Stored items
──────────────────────────────
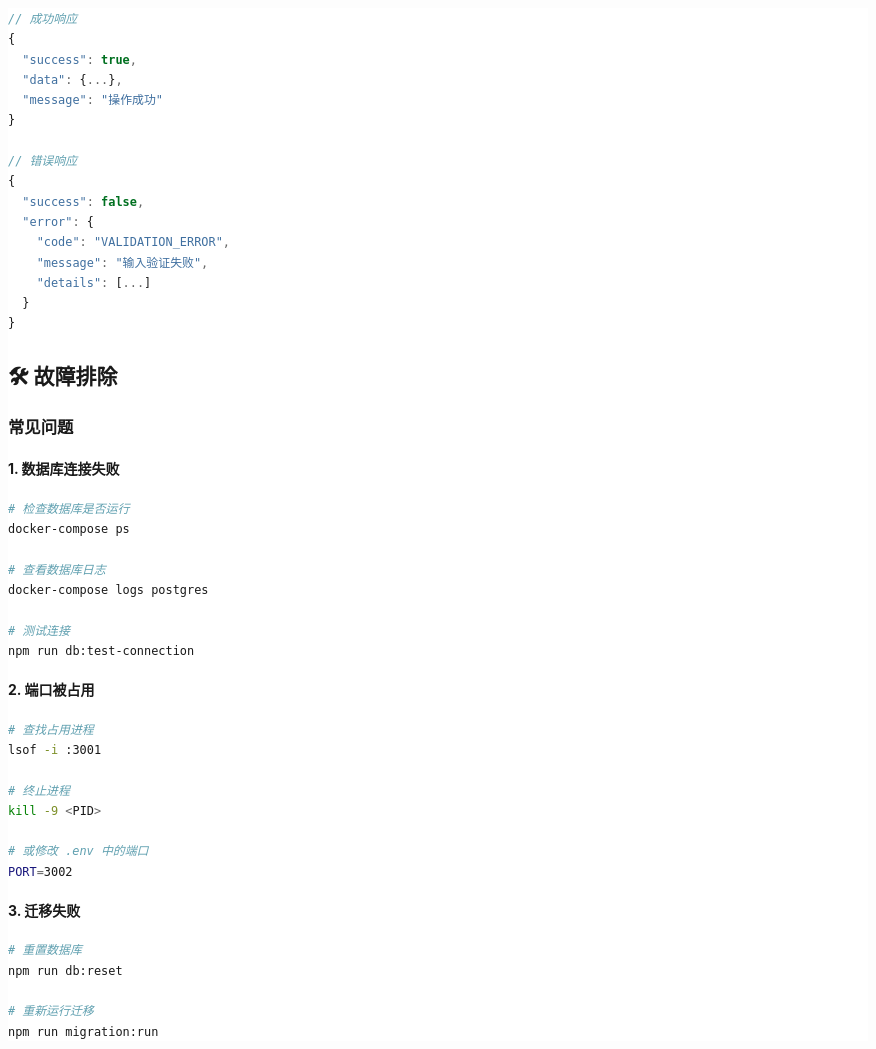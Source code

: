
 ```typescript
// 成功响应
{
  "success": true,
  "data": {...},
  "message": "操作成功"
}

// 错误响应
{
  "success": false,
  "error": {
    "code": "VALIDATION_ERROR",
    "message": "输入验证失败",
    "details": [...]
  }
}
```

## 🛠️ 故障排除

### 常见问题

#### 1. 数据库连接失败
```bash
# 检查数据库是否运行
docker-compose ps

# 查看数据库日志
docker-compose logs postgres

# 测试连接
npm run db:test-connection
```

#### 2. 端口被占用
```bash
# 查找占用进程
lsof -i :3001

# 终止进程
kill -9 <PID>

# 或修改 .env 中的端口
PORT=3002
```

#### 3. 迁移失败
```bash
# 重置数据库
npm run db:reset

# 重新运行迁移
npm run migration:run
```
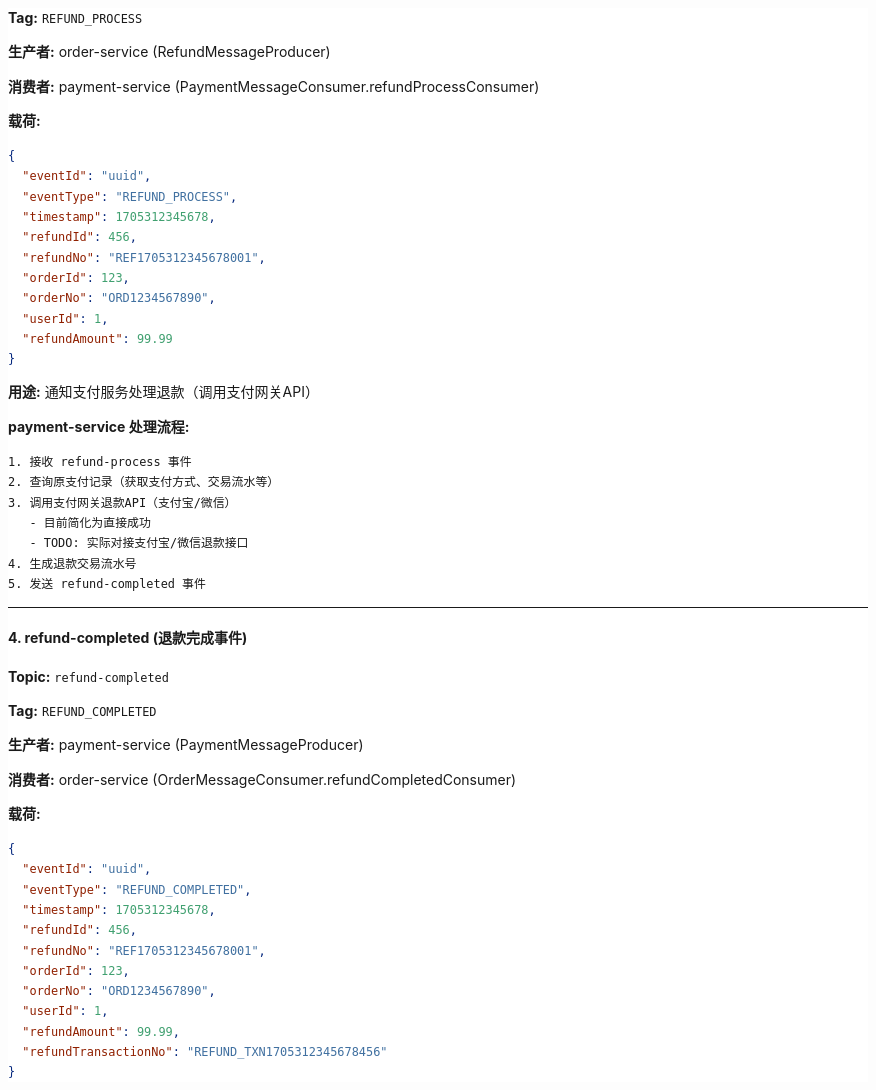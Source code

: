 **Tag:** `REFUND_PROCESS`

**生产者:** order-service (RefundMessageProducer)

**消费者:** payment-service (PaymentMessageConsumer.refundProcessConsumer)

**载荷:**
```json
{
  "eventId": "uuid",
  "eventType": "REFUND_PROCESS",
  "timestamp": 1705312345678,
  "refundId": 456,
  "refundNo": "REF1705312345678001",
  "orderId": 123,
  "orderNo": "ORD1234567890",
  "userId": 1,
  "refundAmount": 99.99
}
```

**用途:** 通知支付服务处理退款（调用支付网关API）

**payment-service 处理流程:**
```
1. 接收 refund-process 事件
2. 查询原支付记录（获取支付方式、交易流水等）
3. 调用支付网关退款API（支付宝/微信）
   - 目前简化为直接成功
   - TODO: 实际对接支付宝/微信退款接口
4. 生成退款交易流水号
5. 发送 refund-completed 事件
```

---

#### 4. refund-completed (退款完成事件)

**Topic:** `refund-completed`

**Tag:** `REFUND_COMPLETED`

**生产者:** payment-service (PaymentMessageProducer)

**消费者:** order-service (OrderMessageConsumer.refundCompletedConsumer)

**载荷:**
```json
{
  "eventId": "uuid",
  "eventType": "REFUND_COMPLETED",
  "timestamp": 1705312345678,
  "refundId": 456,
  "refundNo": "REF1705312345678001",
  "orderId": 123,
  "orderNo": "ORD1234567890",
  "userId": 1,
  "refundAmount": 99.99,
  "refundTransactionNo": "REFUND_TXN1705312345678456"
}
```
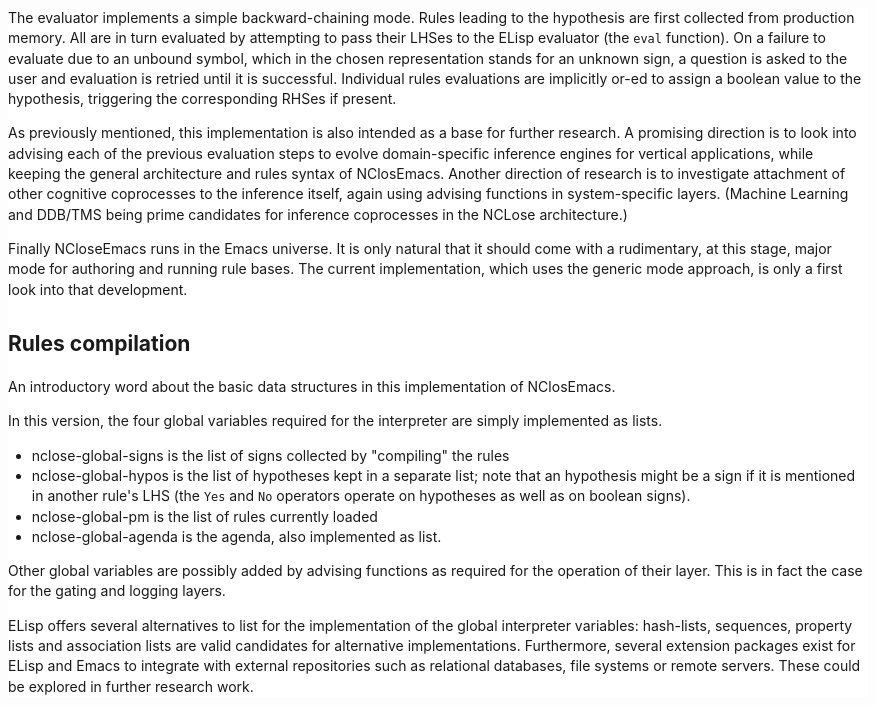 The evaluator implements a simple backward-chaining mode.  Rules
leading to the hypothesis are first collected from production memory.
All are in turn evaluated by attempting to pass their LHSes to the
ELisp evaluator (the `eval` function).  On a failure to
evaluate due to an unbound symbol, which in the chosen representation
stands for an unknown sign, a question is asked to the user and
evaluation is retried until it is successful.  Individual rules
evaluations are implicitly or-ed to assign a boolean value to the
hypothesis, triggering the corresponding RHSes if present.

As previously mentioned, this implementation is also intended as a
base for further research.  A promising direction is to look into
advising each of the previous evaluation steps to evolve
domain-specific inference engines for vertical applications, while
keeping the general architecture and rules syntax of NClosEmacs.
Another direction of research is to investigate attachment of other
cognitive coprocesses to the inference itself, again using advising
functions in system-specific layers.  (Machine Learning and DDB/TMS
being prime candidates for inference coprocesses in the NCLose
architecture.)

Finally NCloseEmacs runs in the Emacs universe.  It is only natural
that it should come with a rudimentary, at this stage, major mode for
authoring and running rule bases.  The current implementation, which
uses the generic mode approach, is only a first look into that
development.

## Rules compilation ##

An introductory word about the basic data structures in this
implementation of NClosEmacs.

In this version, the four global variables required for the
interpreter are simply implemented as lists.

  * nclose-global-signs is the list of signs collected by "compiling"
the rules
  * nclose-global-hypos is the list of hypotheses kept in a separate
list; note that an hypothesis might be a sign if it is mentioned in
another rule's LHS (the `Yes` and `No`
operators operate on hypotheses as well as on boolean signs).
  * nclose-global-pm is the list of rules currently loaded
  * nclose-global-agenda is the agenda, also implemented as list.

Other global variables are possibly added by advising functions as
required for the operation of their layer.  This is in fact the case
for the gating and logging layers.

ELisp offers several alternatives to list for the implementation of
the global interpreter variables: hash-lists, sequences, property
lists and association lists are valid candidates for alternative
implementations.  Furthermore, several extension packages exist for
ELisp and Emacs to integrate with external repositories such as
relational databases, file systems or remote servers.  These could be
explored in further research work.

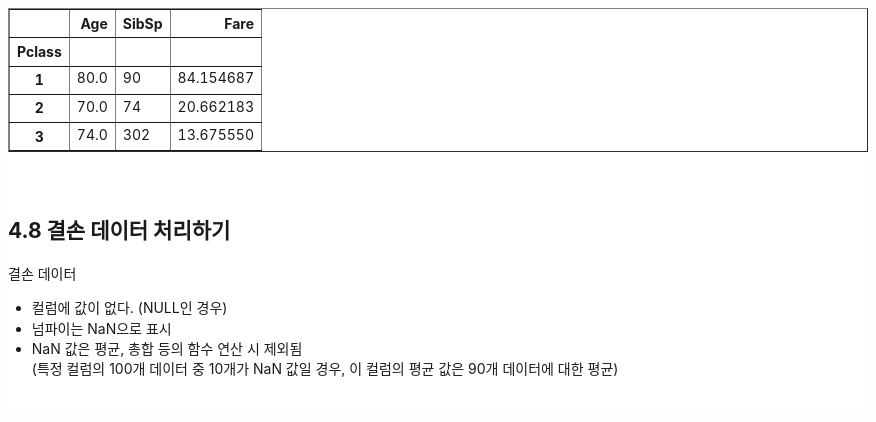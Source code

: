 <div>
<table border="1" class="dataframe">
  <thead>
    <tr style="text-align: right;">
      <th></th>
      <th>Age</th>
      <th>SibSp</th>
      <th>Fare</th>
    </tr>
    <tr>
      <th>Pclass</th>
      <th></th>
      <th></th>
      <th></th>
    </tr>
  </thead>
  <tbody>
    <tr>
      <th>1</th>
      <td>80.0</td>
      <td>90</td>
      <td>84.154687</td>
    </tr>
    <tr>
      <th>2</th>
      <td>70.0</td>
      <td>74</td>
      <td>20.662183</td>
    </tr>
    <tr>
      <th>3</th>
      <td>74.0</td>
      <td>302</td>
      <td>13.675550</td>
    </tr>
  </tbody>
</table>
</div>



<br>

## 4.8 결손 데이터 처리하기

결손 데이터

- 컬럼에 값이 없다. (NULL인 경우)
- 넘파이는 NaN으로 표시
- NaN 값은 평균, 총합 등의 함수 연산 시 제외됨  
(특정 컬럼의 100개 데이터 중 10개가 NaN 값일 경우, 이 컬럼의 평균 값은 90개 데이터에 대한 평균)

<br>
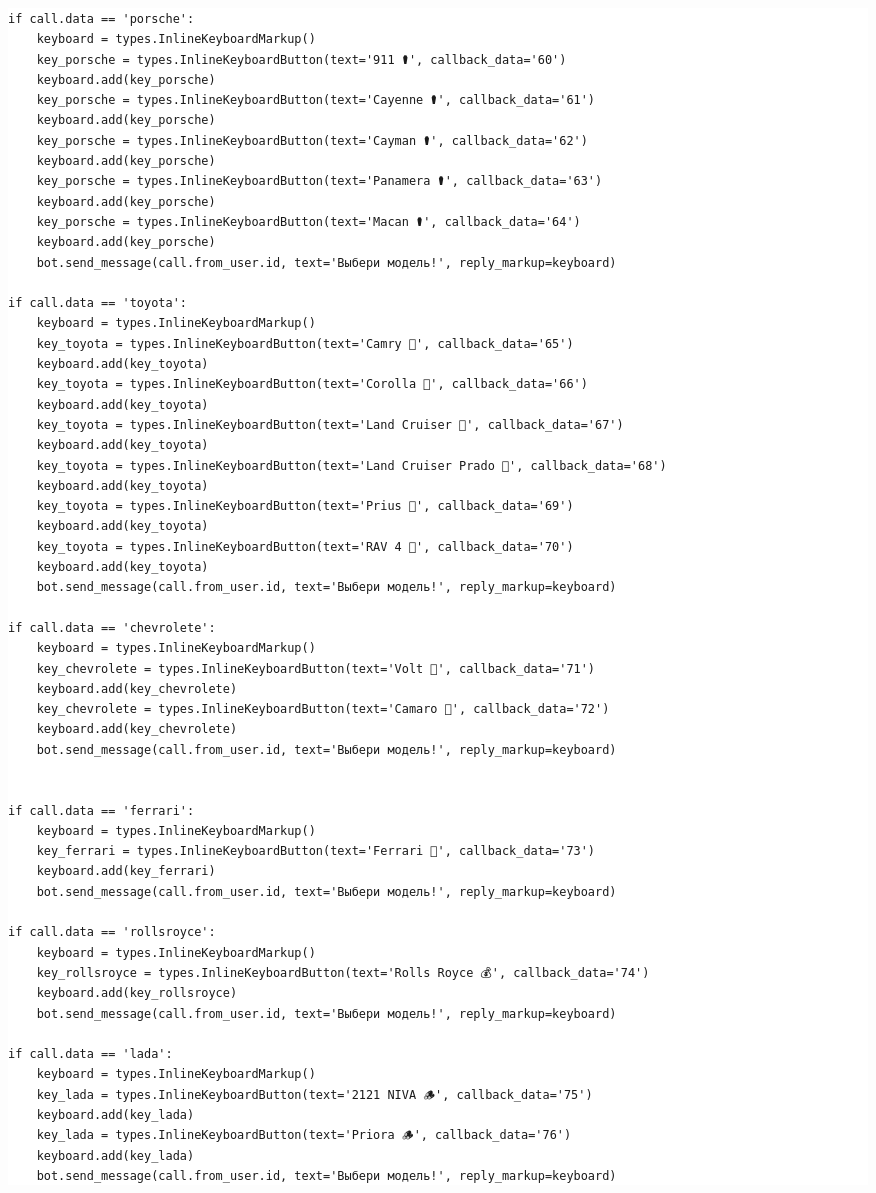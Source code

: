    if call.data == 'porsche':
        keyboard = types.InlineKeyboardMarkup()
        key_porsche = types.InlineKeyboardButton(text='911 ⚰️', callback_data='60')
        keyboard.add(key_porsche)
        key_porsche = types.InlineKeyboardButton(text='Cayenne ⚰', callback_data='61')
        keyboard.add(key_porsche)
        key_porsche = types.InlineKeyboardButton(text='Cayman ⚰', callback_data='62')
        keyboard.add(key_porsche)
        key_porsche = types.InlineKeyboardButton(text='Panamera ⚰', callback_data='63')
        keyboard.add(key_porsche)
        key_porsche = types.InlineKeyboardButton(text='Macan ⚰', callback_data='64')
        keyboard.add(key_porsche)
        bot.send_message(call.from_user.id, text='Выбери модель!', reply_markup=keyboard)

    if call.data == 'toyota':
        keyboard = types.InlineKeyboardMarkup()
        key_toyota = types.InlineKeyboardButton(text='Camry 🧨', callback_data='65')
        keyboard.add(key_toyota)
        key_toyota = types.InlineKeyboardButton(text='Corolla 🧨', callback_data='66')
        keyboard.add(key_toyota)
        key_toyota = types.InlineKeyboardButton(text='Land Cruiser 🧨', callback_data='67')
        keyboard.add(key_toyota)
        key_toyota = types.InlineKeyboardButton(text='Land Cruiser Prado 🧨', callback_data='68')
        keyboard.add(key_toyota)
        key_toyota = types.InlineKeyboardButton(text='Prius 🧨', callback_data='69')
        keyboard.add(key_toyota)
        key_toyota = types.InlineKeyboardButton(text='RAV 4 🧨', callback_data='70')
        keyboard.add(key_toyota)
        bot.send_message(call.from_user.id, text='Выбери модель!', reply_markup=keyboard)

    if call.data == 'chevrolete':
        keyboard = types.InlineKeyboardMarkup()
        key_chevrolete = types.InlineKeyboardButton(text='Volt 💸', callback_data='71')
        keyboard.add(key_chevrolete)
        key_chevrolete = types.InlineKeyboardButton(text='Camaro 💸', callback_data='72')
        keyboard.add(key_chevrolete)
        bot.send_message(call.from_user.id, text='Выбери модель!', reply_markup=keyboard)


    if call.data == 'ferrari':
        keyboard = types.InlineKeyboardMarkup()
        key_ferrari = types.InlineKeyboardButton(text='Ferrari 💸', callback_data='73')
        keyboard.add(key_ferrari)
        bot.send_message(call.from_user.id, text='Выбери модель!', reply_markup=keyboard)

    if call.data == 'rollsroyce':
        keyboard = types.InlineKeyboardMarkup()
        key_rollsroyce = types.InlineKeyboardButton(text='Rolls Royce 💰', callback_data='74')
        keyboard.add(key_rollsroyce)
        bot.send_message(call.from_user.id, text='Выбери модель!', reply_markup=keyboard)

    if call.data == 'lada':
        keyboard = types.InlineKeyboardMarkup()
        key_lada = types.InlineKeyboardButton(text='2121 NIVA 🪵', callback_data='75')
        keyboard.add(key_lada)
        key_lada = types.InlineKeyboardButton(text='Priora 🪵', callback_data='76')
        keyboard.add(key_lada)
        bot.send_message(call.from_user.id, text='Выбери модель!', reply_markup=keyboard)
──────────────────────────────
Task item — Exercise for the records above: copy only the lines from the one with "- NaN 값은 평균, 총합 등의 함수 연산 시 제외됨" to the one with "Cruiser 🧨', callback_data='67')", both ends kept, and drop the pictures.

Exercise result —
- NaN 값은 평균, 총합 등의 함수 연산 시 제외됨  
(특정 컬럼의 100개 데이터 중 10개가 NaN 값일 경우, 이 컬럼의 평균 값은 90개 데이터에 대한 평균)

<br>
Source code

:    if call.data == 'porsche':
        keyboard = types.InlineKeyboardMarkup()
        key_porsche = types.InlineKeyboardButton(text='911 ⚰️', callback_data='60')
        keyboard.add(key_porsche)
        key_porsche = types.InlineKeyboardButton(text='Cayenne ⚰', callback_data='61')
        keyboard.add(key_porsche)
        key_porsche = types.InlineKeyboardButton(text='Cayman ⚰', callback_data='62')
        keyboard.add(key_porsche)
        key_porsche = types.InlineKeyboardButton(text='Panamera ⚰', callback_data='63')
        keyboard.add(key_porsche)
        key_porsche = types.InlineKeyboardButton(text='Macan ⚰', callback_data='64')
        keyboard.add(key_porsche)
        bot.send_message(call.from_user.id, text='Выбери модель!', reply_markup=keyboard)

    if call.data == 'toyota':
        keyboard = types.InlineKeyboardMarkup()
        key_toyota = types.InlineKeyboardButton(text='Camry 🧨', callback_data='65')
        keyboard.add(key_toyota)
        key_toyota = types.InlineKeyboardButton(text='Corolla 🧨', callback_data='66')
        keyboard.add(key_toyota)
        key_toyota = types.InlineKeyboardButton(text='Land Cruiser 🧨', callback_data='67')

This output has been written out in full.